Un juez federal dijo el miércoles que piensa seguir adelante con una demanda contra la recopilación masiva efectuada por la Agencia de Seguridad Nacional de datos telefónicos de cientos de millones de estadounidenses, incluso a pesar de que el programa va a expirar a fines de noviembre.

El juez federal de distrito Richard Leon dijo que no tiene intención de permitir que el gobierno del presidente Barack Obama use maniobras legales para "agotar el reloj" con relación a una demanda que impugna la ley antiterrorista Patriot Act.

Leon falló en 2013 que la recolección masiva de registros telefónicos probablemente es inconstitucional, pero el gobierno apeló exitosamente esa decisión al cuestionar si los demandantes podían demostrar que sus registros telefónicos estaban entre los que fueron recopilados por el programa secreto.

La demanda fue interpuesta por el abogado conservador Larry Klayman y por Charles Strange, el padre de un técnico criptólogo muerto en 2011 cuando su helicóptero fue derribado en Afganistán. Ambos son clientes de Verizon Wireless, pero Klayman solo pudo demostrar en la corte que la NSA (siglas en inglés de la agencia de seguridad) había recolectado registros de una compañía relacionada, Verizon Business Network Services.

La semana pasada, la Corte Federal de Apelaciones para el Distrito de Columbia revirtió el fallo anterior de Leon, lo que envió el caso de vuelta al tribunal de menor instancia con el fin de determinar si el gobierno debe divulgar si los registros del teléfono celular de Klayman realmente habían sido recolectados.

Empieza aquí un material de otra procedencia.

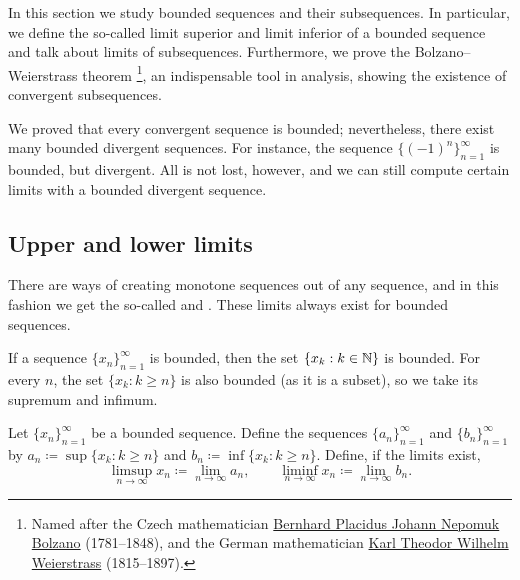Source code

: 
In this section we study bounded sequences and their subsequences.
In particular, we define the so-called limit superior and limit inferior
of a bounded sequence and talk about limits of subsequences.
Furthermore, we prove the
Bolzano--Weierstrass theorem%
\footnote{%
Named after the Czech mathematician
\href{https://en.wikipedia.org/wiki/Bernard_Bolzano}{Bernhard Placidus Johann Nepomuk Bolzano}
(1781--1848), and the German mathematician
\href{https://en.wikipedia.org/wiki/Karl_Weierstrass}{Karl Theodor Wilhelm Weierstrass}
(1815--1897).}, an
indispensable tool in analysis, showing the existence of convergent
subsequences.

We proved that every convergent sequence is bounded; nevertheless,
there exist many bounded divergent sequences.  For instance,
the sequence $\bigl\{ {(-1)}^n \bigr\}_{n=1}^\infty$ is bounded,
but divergent.  All is not lost, however, and we can
still compute certain limits with a bounded divergent sequence.

\subsection{Upper and lower limits}

There are ways of creating monotone sequences out of any sequence, and
in this fashion we
get the so-called \emph{} and
\emph{}.  These limits always exist for bounded
sequences.

If a sequence $\{ x_n \}_{n=1}^\infty$ is bounded, then 
the set $\{ x_k : k \in {\mathbb{N}} \}$ is bounded.  For every $n$,
the set $\{ x_k : k \geq n \}$ is also bounded (as it is a subset), so we
take its supremum and infimum.

\begin{defn} \label{liminflimsup:def}
Let $\{ x_n \}_{n=1}^\infty$ be a bounded sequence.  Define the sequences
$\{ a_n \}_{n=1}^\infty$
and $\{ b_n \}_{n=1}^\infty$ by
$a_n \coloneqq \sup \{ x_k : k \geq n \}$ and
$b_n \coloneqq \inf \{ x_k : k \geq n \}$.  
Define, if the limits exist,
\begin{equation*}
\limsup_{n \to \infty} x_n \coloneqq \lim_{n \to \infty} a_n ,
\qquad
\liminf_{n \to \infty} x_n \coloneqq \lim_{n \to \infty} b_n .
\end{equation*}
\end{defn}


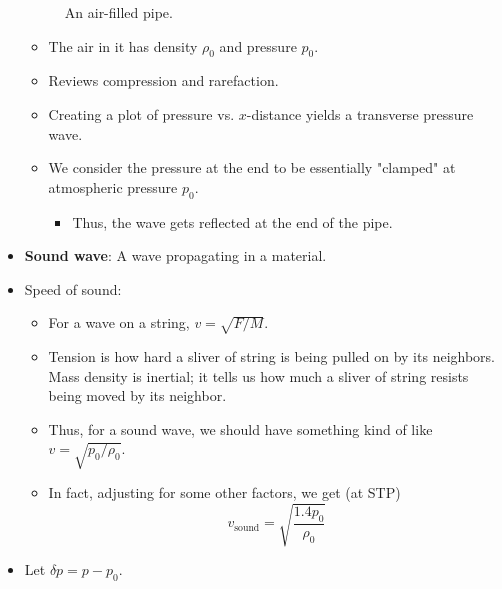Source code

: \documentclass[../notes.tex]{subfiles}
\begin{document}
\begin{itemize}
\begin{figure}[h!]
        \caption{An air-filled pipe.}
        \label{fig:pipeWithAir}
    \end{figure}
    \begin{itemize}
        \item The air in it has density $\rho_0$ and pressure $p_0$.
        \item Reviews compression and rarefaction.
        \item Creating a plot of pressure vs. $x$-distance yields a transverse pressure wave.
        \item We consider the pressure at the end to be essentially "clamped" at atmospheric pressure $p_0$.
        \begin{itemize}
            \item Thus, the wave gets reflected at the end of the pipe.
        \end{itemize}
    \end{itemize}
    \item \textbf{Sound wave}: A wave propagating in a material.
    \item Speed of sound:
    \begin{itemize}
        \item For a wave on a string, $v=\sqrt{F/M}$.
        \item Tension is how hard a sliver of string is being pulled on by its neighbors. Mass density is inertial; it tells us how much a sliver of string resists being moved by its neighbor.
        \item Thus, for a sound wave, we should have something kind of like $v=\sqrt{p_0/\rho_0}$.
        \item In fact, adjusting for some other factors, we get (at STP)
        \begin{equation*}
            v_\text{sound} = \sqrt{\frac{1.4p_0}{\rho_0}}
        \end{equation*}
    \end{itemize}
    \item Let $\delta p=p-p_0$.
    \begin{figure}[h!]
        \centering
\end{figure}
\end{itemize}
\end{document}
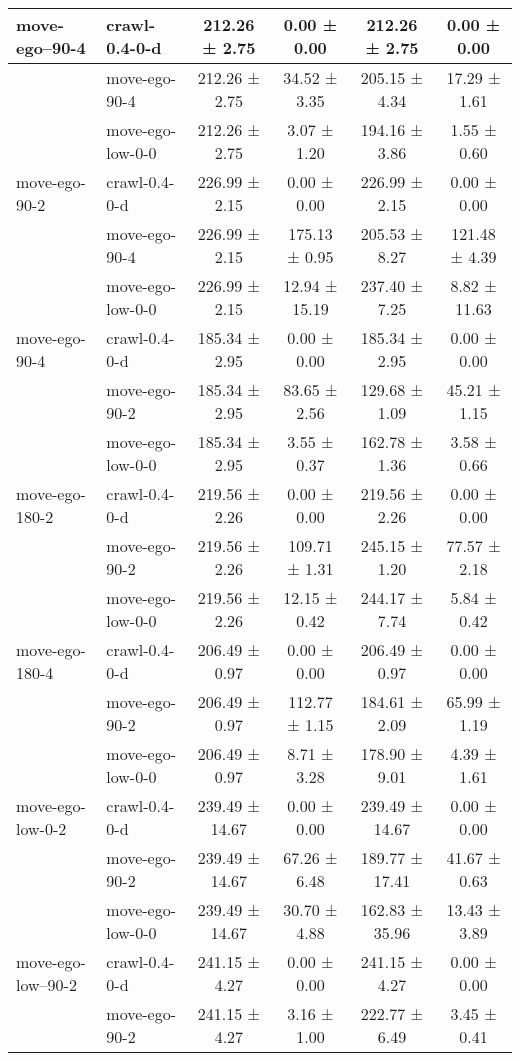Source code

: \begin{tabular}{|l|l|c|c|c|c|}
\hline
move-ego--90-4 & crawl-0.4-0-d & 212.26 ± 2.75 & 0.00 ± 0.00 & 212.26 ± 2.75 & 0.00 ± 0.00 \\
\hline
 & move-ego-90-4 & 212.26 ± 2.75 & 34.52 ± 3.35 & 205.15 ± 4.34 & 17.29 ± 1.61 \\
\hline
 & move-ego-low-0-0 & 212.26 ± 2.75 & 3.07 ± 1.20 & 194.16 ± 3.86 & 1.55 ± 0.60 \\
\hline
move-ego-90-2 & crawl-0.4-0-d & 226.99 ± 2.15 & 0.00 ± 0.00 & 226.99 ± 2.15 & 0.00 ± 0.00 \\
\hline
 & move-ego-90-4 & 226.99 ± 2.15 & 175.13 ± 0.95 & 205.53 ± 8.27 & 121.48 ± 4.39 \\
\hline
 & move-ego-low-0-0 & 226.99 ± 2.15 & 12.94 ± 15.19 & 237.40 ± 7.25 & 8.82 ± 11.63 \\
\hline
move-ego-90-4 & crawl-0.4-0-d & 185.34 ± 2.95 & 0.00 ± 0.00 & 185.34 ± 2.95 & 0.00 ± 0.00 \\
\hline
 & move-ego-90-2 & 185.34 ± 2.95 & 83.65 ± 2.56 & 129.68 ± 1.09 & 45.21 ± 1.15 \\
\hline
 & move-ego-low-0-0 & 185.34 ± 2.95 & 3.55 ± 0.37 & 162.78 ± 1.36 & 3.58 ± 0.66 \\
\hline
move-ego-180-2 & crawl-0.4-0-d & 219.56 ± 2.26 & 0.00 ± 0.00 & 219.56 ± 2.26 & 0.00 ± 0.00 \\
\hline
 & move-ego-90-2 & 219.56 ± 2.26 & 109.71 ± 1.31 & 245.15 ± 1.20 & 77.57 ± 2.18 \\
\hline
 & move-ego-low-0-0 & 219.56 ± 2.26 & 12.15 ± 0.42 & 244.17 ± 7.74 & 5.84 ± 0.42 \\
\hline
move-ego-180-4 & crawl-0.4-0-d & 206.49 ± 0.97 & 0.00 ± 0.00 & 206.49 ± 0.97 & 0.00 ± 0.00 \\
\hline
 & move-ego-90-2 & 206.49 ± 0.97 & 112.77 ± 1.15 & 184.61 ± 2.09 & 65.99 ± 1.19 \\
\hline
 & move-ego-low-0-0 & 206.49 ± 0.97 & 8.71 ± 3.28 & 178.90 ± 9.01 & 4.39 ± 1.61 \\
\hline
move-ego-low-0-2 & crawl-0.4-0-d & 239.49 ± 14.67 & 0.00 ± 0.00 & 239.49 ± 14.67 & 0.00 ± 0.00 \\
\hline
 & move-ego-90-2 & 239.49 ± 14.67 & 67.26 ± 6.48 & 189.77 ± 17.41 & 41.67 ± 0.63 \\
\hline
 & move-ego-low-0-0 & 239.49 ± 14.67 & 30.70 ± 4.88 & 162.83 ± 35.96 & 13.43 ± 3.89 \\
\hline
move-ego-low--90-2 & crawl-0.4-0-d & 241.15 ± 4.27 & 0.00 ± 0.00 & 241.15 ± 4.27 & 0.00 ± 0.00 \\
\hline
 & move-ego-90-2 & 241.15 ± 4.27 & 3.16 ± 1.00 & 222.77 ± 6.49 & 3.45 ± 0.41 \\

\end{tabular}
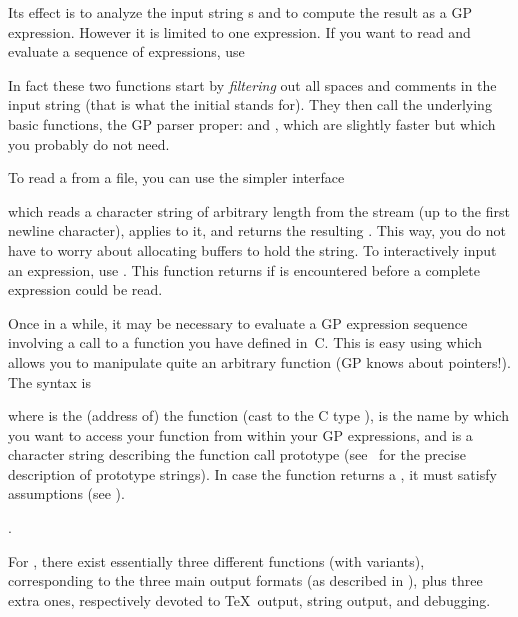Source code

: 
\noindent
Its effect is to analyze the input string s and to compute the result as a
GP expression. However it is limited to one expression. If you want to read
and evaluate a sequence of expressions, use


\noindent{}
In fact these two functions start by \emph{filtering} out all spaces and
comments in the input string (that is what the initial  stands for).
They then call the underlying basic functions, the GP parser proper:
 and , which are
slightly faster but which you probably do not need.

To read a  from a file, you can use the simpler interface


which reads a character string of arbitrary length from the stream 
(up to the first newline character), applies  to it, and
returns the resulting . This way, you do not have to worry about
allocating buffers to hold the string. To interactively input an expression,
use . This function returns  if  is
encountered before a complete expression could be read.

Once in a while, it may be necessary to evaluate a GP expression sequence
involving a call to a function you have defined in~C. This is easy using
 which allows you to manipulate quite an arbitrary function (GP
knows about pointers!). The syntax is


\noindent where  is the (address of) the function (cast to the C type
),  is the name by which you want to access your
function from within your GP expressions, and  is a character
string describing the function call prototype (see~
for the precise description of prototype strings). In case the function
returns a , it must satisfy  assumptions (see
).

.

\noindent
For , there exist essentially three different functions (with
variants), corresponding to the three main  output formats (as described in
), plus three extra ones, respectively devoted to
\TeX\ output, string output, and debugging.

La agencia ha dicho que recolecta los números telefónicos de llamadas efectuadas y recibidas y qué tanto dura una llamada, pero no monitorea su contenido. El Congreso aprobó una medida en junio que descontinúa la Patriot Act y la reemplaza con la llamada Freedom Act. En el nuevo programa, las compañías telefónicas retendrán los registros de las llamadas de los clientes y permitirán que el gobierno los revise si presenta una orden judicial.

En la corte el miércoles, Leon acusó al gobierno de tratar de salirse con la suya en ambos casos: reconocer que recolecta los registros telefónicos de millones de estadounidenses, al tiempo que afirma que pondría en riesgo la seguridad nacional el hecho de revelar si tuvo acceso a las llamadas efectuadas por clientes de una compañía específica. El juez dijo que prácticamente no tiene duda de que el segundo mayor proveedor inalámbrico en el país está participando en el programa de escuchas telefónicas.

"Esta corte cree que hay millones de estadounidenses cuyos derechos constitucionales han sido violados, y están siendo violados, incluso en estos momentos en que hablamos", afirmó.